→ **Stored data**:
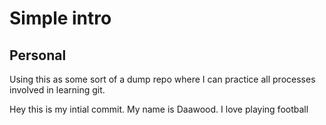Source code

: # Simple intro 
## Personal
Using this as some sort of a dump repo where I can practice all processes involved in learning git.

Hey this is my intial commit. My name is Daawood.
I love playing football 
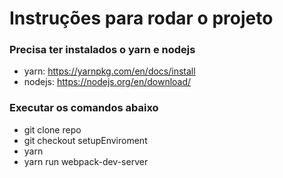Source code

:# Instruções para rodar o projeto
### Precisa ter instalados o yarn e nodejs
* yarn: https://yarnpkg.com/en/docs/install
* nodejs: https://nodejs.org/en/download/
### Executar os comandos abaixo
* git clone repo
* git checkout setupEnviroment
* yarn
* yarn run webpack-dev-server
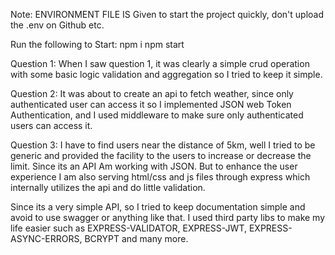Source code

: Note:
    ENVIRONMENT FILE IS Given to start the project quickly, don't upload the .env on Github etc.

Run the following to Start:
    npm i
    npm start

Question 1:
    When I saw question 1, it was clearly a simple crud operation with some basic logic validation and aggregation so I tried to keep it simple.

Question 2:
    It was about to create an api to fetch weather, since only authenticated user can access it so I implemented JSON web Token Authentication,
    and I used middleware to make sure only authenticated users can access it.

Question 3:
    I have to find users near the distance of 5km, well I tried to be generic and provided the facility to the users to increase or decrease the limit. Since its an API Am working with JSON. But to enhance the user experience I am also serving html/css and js files through express which internally utilizes the api and do little validation.


Since its a very simple API, so I tried to keep documentation simple and avoid to use swagger or anything like that. I used third party libs to make my life easier such as EXPRESS-VALIDATOR, EXPRESS-JWT, EXPRESS-ASYNC-ERRORS, BCRYPT and many more.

→ **WHAT TO DO**: Return every entry exactly, dropping the pictures.

→ **REPLY TO THE EXERCISE**:
Source code

: # Simple intro 
## Personal
Using this as some sort of a dump repo where I can practice all processes involved in learning git.

Hey this is my intial commit. My name is Daawood.
I love playing football 
Source code

:# Instruções para rodar o projeto
### Precisa ter instalados o yarn e nodejs
* yarn: https://yarnpkg.com/en/docs/install
* nodejs: https://nodejs.org/en/download/
### Executar os comandos abaixo
* git clone repo
* git checkout setupEnviroment
* yarn
* yarn run webpack-dev-server
Source code

: Note:
    ENVIRONMENT FILE IS Given to start the project quickly, don't upload the .env on Github etc.

Run the following to Start:
    npm i
    npm start

Question 1:
    When I saw question 1, it was clearly a simple crud operation with some basic logic validation and aggregation so I tried to keep it simple.

Question 2:
    It was about to create an api to fetch weather, since only authenticated user can access it so I implemented JSON web Token Authentication,
    and I used middleware to make sure only authenticated users can access it.

Question 3:
    I have to find users near the distance of 5km, well I tried to be generic and provided the facility to the users to increase or decrease the limit. Since its an API Am working with JSON. But to enhance the user experience I am also serving html/css and js files through express which internally utilizes the api and do little validation.


Since its a very simple API, so I tried to keep documentation simple and avoid to use swagger or anything like that. I used third party libs to make my life easier such as EXPRESS-VALIDATOR, EXPRESS-JWT, EXPRESS-ASYNC-ERRORS, BCRYPT and many more.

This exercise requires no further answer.